IHOSE header

"the poetic and contemplative mood which occasionally predominated in him" [REDH]

In the early- to mid-Forties, Edgar W. Smith, the Buttons-cum-Commissionaire of the Baker Street Irregulars, and the first editor of The Baker Street Journal, published a short booklet. Titled A Lauristen Garden of Verses, it was printed by the Pamphlet House of Summit, New Jersey and bore the authorship of Helene Yuhasova (who for many years was thought to be a pseudonym of Edgar. We found out the truth in Episode 75 with Sonia Fetherston).

The thin volume contained six Sherlockian sonnets and a ballade, and we thought we would share one of them here.

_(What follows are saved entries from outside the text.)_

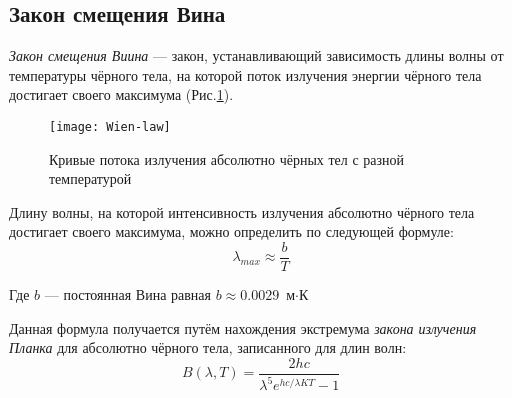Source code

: \subsection{Закон смещения Вина}
\textit{Закон смещения Виина} --- закон, устанавливающий зависимость длины волны от температуры чёрного тела, на которой поток излучения энергии чёрного тела достигает своего максимума (Рис.\ref{pic:wien-law}).

\begin{figure}[h!]
\begin{center}
\texttt{[image: Wien-law]}
\end{center}
\caption{Кривые потока излучения абсолютно чёрных тел с разной температурой}\label{pic:wien-law}
\end{figure}

Длину волны, на которой интенсивность излучения абсолютно чёрного тела достигает своего максимума, можно определить по следующей формуле:
\begin{equation}
\lambda_{max}\approx\frac{b}{T}
\end{equation}

Где $b$ --- постоянная Вина равная $b\approx0.0029 $ $\text{м} \cdot \text{К}$

Данная формула получается путём нахождения экстремума \textit{закона излучения Планка} для абсолютно чёрного тела, записанного для длин волн:
\begin{equation}
B(\lambda,T)=\frac{2hc}{\lambda^5 e^{hc/\lambda KT}-1}
\end{equation}
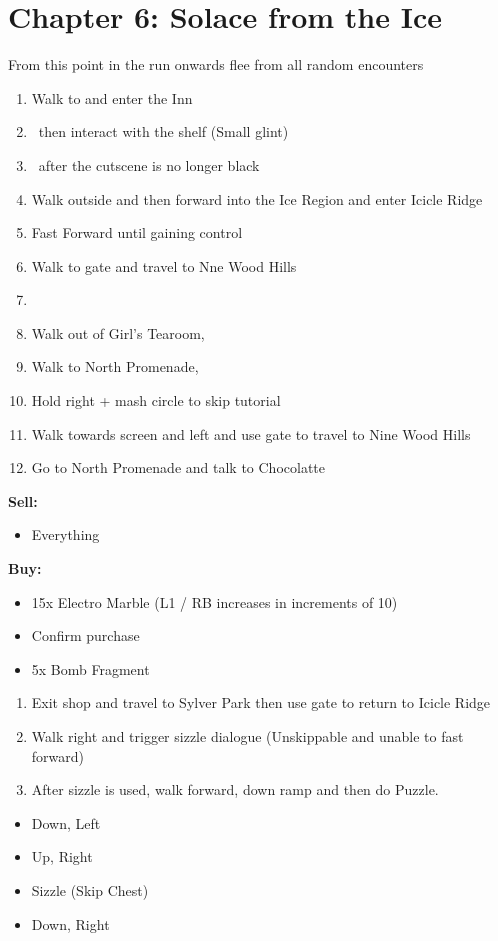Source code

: \chapter{Chapter 6: Solace from the Ice}
From this point in the run onwards flee from all random encounters
\begin{enumerate}
	\item Walk to and enter the Inn
	\item \cs\ then interact with the shelf (Small glint)
	\item \cs\ after the cutscene is no longer black
	\item Walk outside and then forward into the Ice Region and enter Icicle Ridge
	\item Fast Forward until gaining control
	\item Walk to gate and travel to Nne Wood Hills
	\item \cs
	\item Walk out of Girl's Tearoom, \cs
	\item Walk to North Promenade, \cs
	\item Hold right + mash circle to skip tutorial
	\item Walk towards screen and left and use gate to travel to Nine Wood Hills
	\item Go to North Promenade and talk to Chocolatte
\end{enumerate}
\begin{shop}
\textbf{Sell:}
	\begin{itemize}
		\item Everything
	\end{itemize}
\textbf{Buy:}
	\begin{itemize}
		\item 15x Electro Marble (L1 / RB increases in increments of 10)
		\item Confirm purchase
		\item 5x Bomb Fragment
	\end{itemize}
\end{shop}
\begin{enumerate}[resume]
	\item Exit shop and travel to Sylver Park then use gate to return to Icicle Ridge
	\item Walk right and trigger sizzle dialogue (Unskippable and unable to fast forward)
	\item After sizzle is used, walk forward, down ramp and then do Puzzle.
\end{enumerate}
\begin{puzzle}
	\begin{itemize}
		\item Down, Left
		\item Up, Right
		\item Sizzle (Skip Chest)
		\item Down, Right
	\end{itemize}
\end{puzzle}
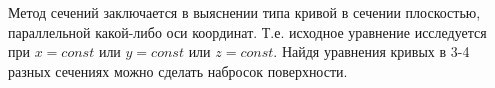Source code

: \begin{remark}
  Метод сечений заключается в выяснении типа кривой в сечении плоскостью,
  параллельной какой-либо оси координат. Т.е. исходное уравнение исследуется при
  \(x = const\) или \(y = const\) или \(z = const\). Найдя уравнения кривых в
  3-4 разных сечениях можно сделать набросок поверхности.
\end{remark}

Sherlock Holmes to John H. Watson

You said of me what Plato said of him
Who took the hemlock at his soul's behest:
That I was paragon and paradigm --
Of all you've known, the wisest and best.
Discernment such as that shows goodness, too,
And certifies a wisdom long concealed --
My wisdom lay, perhaps, in choosing you
To stand beside me as my foil and shield.

For you are Britain's apotheosis;
The summum bonum of the bulldog breed;
A benison epitomized in this:
That strength and valour flourish in your deed...
Come, Watson, com! The game's afoot and free:
The world has need of men like you -- and me.

You can learn more about Edgar Smith and the early days of the Baker Street Irregulars by picking up a copy of any of the volumes of the Baker Street Irregulars Archival Series. At this time, the only volumes that are still available in print and available from the BSI are Vols. 4 and 5, but you may have luck with AbeBooks or eBay if you're looking for one of the first three volumes.

To read of the history of this revered organization is to know its founders and leading lights, whose great imagination and personalities we have to thank for the BSI at 80 years.